======== Input material
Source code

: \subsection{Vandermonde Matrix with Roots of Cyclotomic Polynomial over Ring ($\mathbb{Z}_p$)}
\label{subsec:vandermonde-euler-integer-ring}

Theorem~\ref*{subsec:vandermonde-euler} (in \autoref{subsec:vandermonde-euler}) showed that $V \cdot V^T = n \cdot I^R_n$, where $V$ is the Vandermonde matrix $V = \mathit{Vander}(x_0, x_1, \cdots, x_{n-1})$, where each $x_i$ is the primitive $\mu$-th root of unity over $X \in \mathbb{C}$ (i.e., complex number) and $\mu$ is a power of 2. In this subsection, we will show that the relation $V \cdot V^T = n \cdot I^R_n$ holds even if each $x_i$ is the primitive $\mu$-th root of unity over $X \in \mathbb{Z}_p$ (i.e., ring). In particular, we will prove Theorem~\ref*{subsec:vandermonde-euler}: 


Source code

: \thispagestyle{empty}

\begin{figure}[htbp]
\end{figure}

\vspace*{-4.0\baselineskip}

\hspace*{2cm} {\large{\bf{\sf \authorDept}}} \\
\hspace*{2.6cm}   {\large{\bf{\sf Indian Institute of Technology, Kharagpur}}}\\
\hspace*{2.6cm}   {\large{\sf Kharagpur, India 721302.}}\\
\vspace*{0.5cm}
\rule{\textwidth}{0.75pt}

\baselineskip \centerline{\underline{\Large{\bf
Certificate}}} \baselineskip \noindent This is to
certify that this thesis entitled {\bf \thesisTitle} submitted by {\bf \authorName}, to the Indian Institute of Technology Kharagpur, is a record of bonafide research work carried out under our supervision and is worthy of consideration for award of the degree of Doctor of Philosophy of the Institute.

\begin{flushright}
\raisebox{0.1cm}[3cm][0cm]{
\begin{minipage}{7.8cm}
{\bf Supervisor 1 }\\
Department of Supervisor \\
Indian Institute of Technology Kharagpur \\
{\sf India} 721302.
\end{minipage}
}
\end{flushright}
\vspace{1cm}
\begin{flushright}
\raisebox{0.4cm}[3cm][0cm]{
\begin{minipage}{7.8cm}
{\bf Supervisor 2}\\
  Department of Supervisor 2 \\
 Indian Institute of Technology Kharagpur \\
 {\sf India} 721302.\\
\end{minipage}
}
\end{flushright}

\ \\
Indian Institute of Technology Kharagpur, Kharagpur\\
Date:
================
All the lines above should be written out once more, exactly.

• [Result for this task]
Source code

: \subsection{Vandermonde Matrix with Roots of Cyclotomic Polynomial over Ring ($\mathbb{Z}_p$)}
\label{subsec:vandermonde-euler-integer-ring}

Theorem~\ref*{subsec:vandermonde-euler} (in \autoref{subsec:vandermonde-euler}) showed that $V \cdot V^T = n \cdot I^R_n$, where $V$ is the Vandermonde matrix $V = \mathit{Vander}(x_0, x_1, \cdots, x_{n-1})$, where each $x_i$ is the primitive $\mu$-th root of unity over $X \in \mathbb{C}$ (i.e., complex number) and $\mu$ is a power of 2. In this subsection, we will show that the relation $V \cdot V^T = n \cdot I^R_n$ holds even if each $x_i$ is the primitive $\mu$-th root of unity over $X \in \mathbb{Z}_p$ (i.e., ring). In particular, we will prove Theorem~\ref*{subsec:vandermonde-euler}: 


Source code

: \thispagestyle{empty}

\begin{figure}[htbp]
\end{figure}

\vspace*{-4.0\baselineskip}

\hspace*{2cm} {\large{\bf{\sf \authorDept}}} \\
\hspace*{2.6cm}   {\large{\bf{\sf Indian Institute of Technology, Kharagpur}}}\\
\hspace*{2.6cm}   {\large{\sf Kharagpur, India 721302.}}\\
\vspace*{0.5cm}
\rule{\textwidth}{0.75pt}

\baselineskip \centerline{\underline{\Large{\bf
Certificate}}} \baselineskip \noindent This is to
certify that this thesis entitled {\bf \thesisTitle} submitted by {\bf \authorName}, to the Indian Institute of Technology Kharagpur, is a record of bonafide research work carried out under our supervision and is worthy of consideration for award of the degree of Doctor of Philosophy of the Institute.

\begin{flushright}
\raisebox{0.1cm}[3cm][0cm]{
\begin{minipage}{7.8cm}
{\bf Supervisor 1 }\\
Department of Supervisor \\
Indian Institute of Technology Kharagpur \\
{\sf India} 721302.
\end{minipage}
}
\end{flushright}
\vspace{1cm}
\begin{flushright}
\raisebox{0.4cm}[3cm][0cm]{
\begin{minipage}{7.8cm}
{\bf Supervisor 2}\\
  Department of Supervisor 2 \\
 Indian Institute of Technology Kharagpur \\
 {\sf India} 721302.\\
\end{minipage}
}
\end{flushright}

\ \\
Indian Institute of Technology Kharagpur, Kharagpur\\
Date:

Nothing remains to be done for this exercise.